- Myagang (RM) Location Myagang (RM) Myagang (RM) (Nepal)
- Coordinates: 27°58′38″N 85°05′49″E﻿ / ﻿27.97722°N 85.09694°E
- Country: Nepal
- Province: Bagmati
- District: Nuwakot
- Wards: 6
- Established: 10 March 2017

Government
- • Type: Rural Council
- • Chairperson: Mr. Asha Tamang
- • Vice-chairperson: Mrs. Shanti Lama Gurung
- • Term of office: (2017 - 2022)

Area
- • Total: 97.83 km^{2} (37.77 sq mi)

Population (2011)
- • Total: 13,479
- • Density: 137.8/km^{2} (356.8/sq mi)
- Time zone: UTC+5:45 (Nepal Standard Time)
- Headquarter: Deural
- Website: myagangmun.gov.np

= Myagang Rural Municipality =

Myagang is a Rural municipality located within the Nuwakot District of the Bagmati Province of Nepal.
The municipality spans 97.83 km2 of area, with a total population of 13,479 according to a 2011 Nepal census.
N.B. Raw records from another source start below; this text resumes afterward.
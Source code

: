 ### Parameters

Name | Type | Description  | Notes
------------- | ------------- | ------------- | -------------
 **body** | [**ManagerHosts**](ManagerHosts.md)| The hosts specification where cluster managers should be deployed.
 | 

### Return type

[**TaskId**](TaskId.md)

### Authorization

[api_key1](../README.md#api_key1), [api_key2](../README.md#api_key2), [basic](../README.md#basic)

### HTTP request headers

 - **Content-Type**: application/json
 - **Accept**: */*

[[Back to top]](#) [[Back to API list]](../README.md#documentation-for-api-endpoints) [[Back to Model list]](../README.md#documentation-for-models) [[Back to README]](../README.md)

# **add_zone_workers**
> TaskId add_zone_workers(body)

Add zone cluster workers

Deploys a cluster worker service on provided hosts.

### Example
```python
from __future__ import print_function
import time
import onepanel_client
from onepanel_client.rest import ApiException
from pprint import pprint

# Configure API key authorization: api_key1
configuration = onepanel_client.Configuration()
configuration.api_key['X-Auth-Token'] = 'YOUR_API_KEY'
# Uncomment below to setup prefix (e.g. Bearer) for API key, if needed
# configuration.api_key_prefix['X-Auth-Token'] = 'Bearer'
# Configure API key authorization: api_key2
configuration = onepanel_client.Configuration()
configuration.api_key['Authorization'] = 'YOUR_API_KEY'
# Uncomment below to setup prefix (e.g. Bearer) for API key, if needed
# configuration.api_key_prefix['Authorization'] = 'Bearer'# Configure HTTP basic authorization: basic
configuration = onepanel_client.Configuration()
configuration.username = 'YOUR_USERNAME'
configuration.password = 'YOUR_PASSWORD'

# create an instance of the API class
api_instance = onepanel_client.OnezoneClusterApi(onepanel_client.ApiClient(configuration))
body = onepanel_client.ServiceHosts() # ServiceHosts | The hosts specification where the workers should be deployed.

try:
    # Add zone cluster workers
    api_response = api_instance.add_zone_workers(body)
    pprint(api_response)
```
On March 10, 2017, the Government of Nepal restructured the local level bodies into 753 new local level structures.
The previous Barsunchet, Kintang, Deurali, Bungtang and Samari VDCs were merged to form Myagang Rural Municipality.
Myagang is divided into 6 wards, with Deurali declared the administrative center of the rural municipality.